My husband and I rent room to save money for building house for my parents-in-law

By Thuy Diep   May 3, 2024 | 07:48 pm PT
Since I had completed supporting my own parents before marriage, and my in-laws are elderly, I want to use the funds we initially planned for our own house to build one for my in-laws.

I am 34 years old and have been married for two years. My husband and I have a delightful little boy, and we are excitedly anticipating the arrival of our second child. I consider myself extremely fortunate to have a husband who shares similar values and life perspectives.

Since becoming a mother, I’ve strived for independence from my parents and in-laws. Nonetheless, concerned about my inexperience with motherhood, both my mother and mother-in-law visited us for a few months each to help with my first baby. After their visits, I would purchase a few pieces of gold for them and give them some spending money. When they were not around, I employed a helper for the housework, while my husband and I alternated in caring for our child, thanks to the flexibility our jobs offer.

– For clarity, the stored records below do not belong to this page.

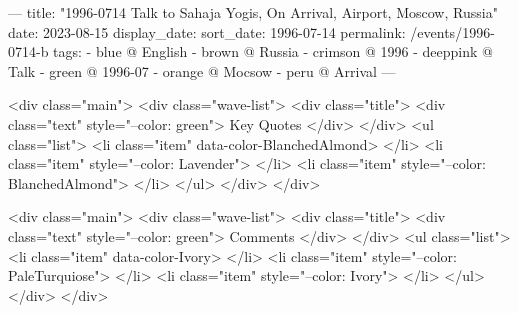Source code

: ---
title: "1996-0714 Talk to Sahaja Yogis, On Arrival, Airport, Moscow, Russia"
date: 2023-08-15
display_date: 
sort_date: 1996-07-14
permalink: /events/1996-0714-b
tags:
  - blue @ English
  - brown @ Russia
  - crimson @ 1996
  - deeppink @ Talk
  - green @ 1996-07
  - orange @ Mocsow
  - peru @ Arrival
---

<div class="main">
  <div class="wave-list">
    <div class="title">
      <div class="text" style="--color: green">
        Key Quotes
      </div>
    </div>
    <ul class="list">
        <li class="item" data-color-BlanchedAlmond>
        </li>
        <li class="item" style="--color: Lavender">
        </li>
        <li class="item" style="--color: BlanchedAlmond">
        </li>
      </ul>
  </div>
</div>

<div class="main">
  <div class="wave-list">
    <div class="title">
      <div class="text" style="--color: green">
        Comments
      </div>
    </div>
    <ul class="list">
        <li class="item" data-color-Ivory>
        </li>
        <li class="item" style="--color: PaleTurquiose">
        </li>
        <li class="item" style="--color: Ivory">
        </li>
      </ul>
  </div>
</div>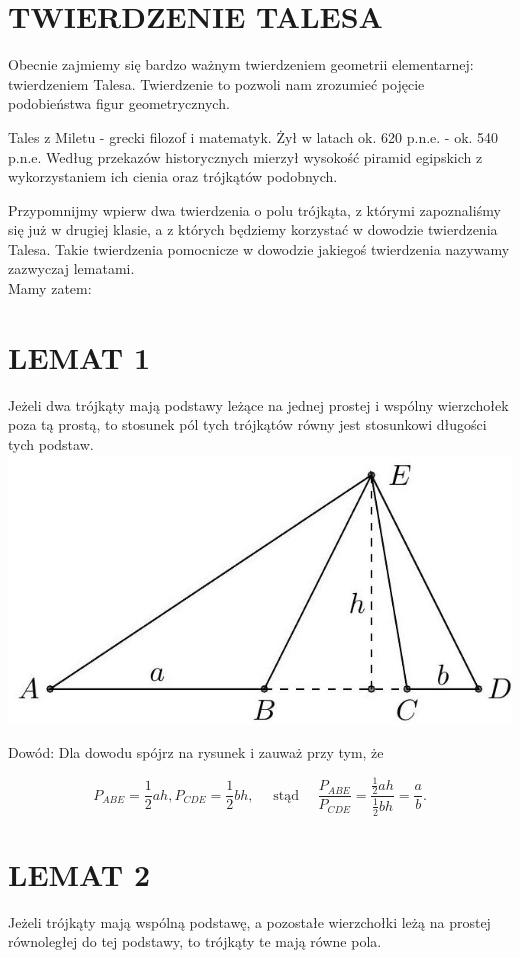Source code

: \documentclass[10pt]{article}
\begin{document}
\section*{TWIERDZENIE TALESA}
Obecnie zajmiemy się bardzo ważnym twierdzeniem geometrii elementarnej: twierdzeniem Talesa. Twierdzenie to pozwoli nam zrozumieć pojęcie podobieństwa figur geometrycznych.

Tales z Miletu - grecki filozof i matematyk. Żył w latach ok. 620 p.n.e. - ok. 540 p.n.e. Według przekazów historycznych mierzył wysokość piramid egipskich z wykorzystaniem ich cienia oraz trójkątów podobnych.

Przypomnijmy wpierw dwa twierdzenia o polu trójkąta, z którymi zapoznaliśmy się już w drugiej klasie, a z których będziemy korzystać w dowodzie twierdzenia Talesa. Takie twierdzenia pomocnicze w dowodzie jakiegoś twierdzenia nazywamy zazwyczaj lematami.\\
Mamy zatem:

\section*{LEMAT 1}
Jeżeli dwa trójkąty mają podstawy leżące na jednej prostej i wspólny wierzchołek poza tą prostą, to stosunek pól tych trójkątów równy jest stosunkowi długości tych podstaw.\\
\includegraphics[max width=\textwidth, center]{2024_11_21_e9b4faa005d5be2cc318g-005}

Dowód: Dla dowodu spójrz na rysunek i zauważ przy tym, że

\[
P_{A B E}=\frac{1}{2} a h, P_{C D E}=\frac{1}{2} b h, \quad \text { stąd } \quad \frac{P_{A B E}}{P_{C D E}}=\frac{\frac{1}{2} a h}{\frac{1}{2} b h}=\frac{a}{b} .
\]

\section*{LEMAT 2}
Jeżeli trójkąty mają wspólną podstawę, a pozostałe wierzchołki leżą na prostej równoległej do tej podstawy, to trójkąty te mają równe pola.
\end{document}
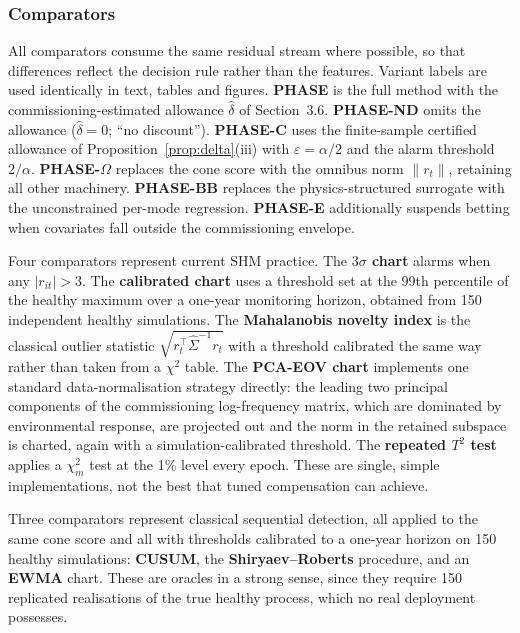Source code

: \documentclass[12pt,a4paper]{article}
\newcommand{\rev}[1]{#1}
\newcommand{\rev}[1]{{\color{revcol}#1}}
\begin{document}
\subsubsection{Comparators}\label{sec:comparators}

All comparators consume the same residual stream where possible, so that differences reflect the decision rule rather than the features. \rev{Variant labels are used identically in text, tables and figures. \textbf{PHASE} is the full method with the commissioning-estimated allowance $\hat\delta$ of Section~3.6. \textbf{PHASE-ND} omits the allowance ($\hat\delta=0$; ``no discount''). \textbf{PHASE-C} uses the finite-sample certified allowance of Proposition~\ref{prop:delta}(iii) with $\varepsilon=\alpha/2$ and the alarm threshold $2/\alpha$. \textbf{PHASE-$\Omega$} replaces the cone score with the omnibus norm $\|r_t\|$, retaining all other machinery. \textbf{PHASE-BB} replaces the physics-structured surrogate with the unconstrained per-mode regression. \textbf{PHASE-E} additionally suspends betting when covariates fall outside the commissioning envelope.}

Four comparators represent current SHM practice. The \textbf{$3\sigma$ chart} alarms when any $|r_{it}|>3$. The \textbf{calibrated chart} uses a threshold set at the 99th percentile of the healthy maximum over a one-year monitoring horizon, obtained from 150 independent healthy simulations. The \textbf{Mahalanobis novelty index} is the classical outlier statistic $\sqrt{r_t^\top\hat\Sigma^{-1}r_t}$ with a threshold calibrated the same way rather than taken from a $\chi^2$ table. The \textbf{PCA-EOV chart} implements one standard data-normalisation strategy directly: the leading two principal components of the commissioning log-frequency matrix, which are dominated by environmental response, are projected out and the norm in the retained subspace is charted, again with a simulation-calibrated threshold. The \textbf{repeated $T^2$ test} applies a $\chi^2_m$ test at the 1\% level every epoch. \rev{These are single, simple implementations, not the best that tuned compensation can achieve.}

Three comparators represent classical sequential detection, all applied to the same cone score and all with thresholds calibrated to a one-year horizon on 150 healthy simulations: \textbf{CUSUM}, the \textbf{Shiryaev--Roberts} procedure, and an \textbf{EWMA} chart. These are oracles in a strong sense, since they require 150 replicated realisations of the true healthy process, which no real deployment possesses.
\end{document}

Recently, in a move that surprised his family, my husband left a high-paying job at his previous company and joined me in the tourism industry. We work independently of each other, earning equal incomes, which I manage and budget. Each month, we save a portion of our earnings to equally support both my parents and my husband’s parents.

As I write this, the house we’ve envisioned for my in-laws is slowly becoming a reality. The budget for this house, which is being built on my in-laws’ land, is nearly VND1 billion (US$39,355), with us covering the majority of the construction costs.

Turning to my husband’s family background, his parents are lifelong farmers who have tirelessly supported the education and marriages of their four children. They have also cared for their grandchildren for more than a decade. All of my brothers- and sisters-in-law have established homes either in my in-laws’ hometown or in a major city about an hour and a half away.

My husband is the youngest of his siblings. We began our careers away from our hometowns, investing in land, acquiring a car, engaging in stock investments, and maintaining a small amount of liquid capital. Despite these investments, we have opted to rent a house to save funds for building a home for my parents-in-law, which currently makes us the least settled among our siblings in terms of home ownership.

Our decision to prioritize building a house for my elderly parents-in-law was initially met with skepticism, as some viewed it as impractical. However, we were adamant in our belief that they deserve their own home after a lifetime of hard work. We made it clear that this endeavor was our choice, inviting contributions from others only if they wished, and made peace with the possibility of no contributions from them. Consequently, no further objections were raised, and my parents-in-law were visibly pleased and grateful.

Following our decision, my husband’s older brother offered to help financially, which somewhat lightened our load although unexpected.

Once we complete the house for my parents-in-law, our next focus will be on earning enough to build our own home and raise our children.

Am I right to think and act in this manner?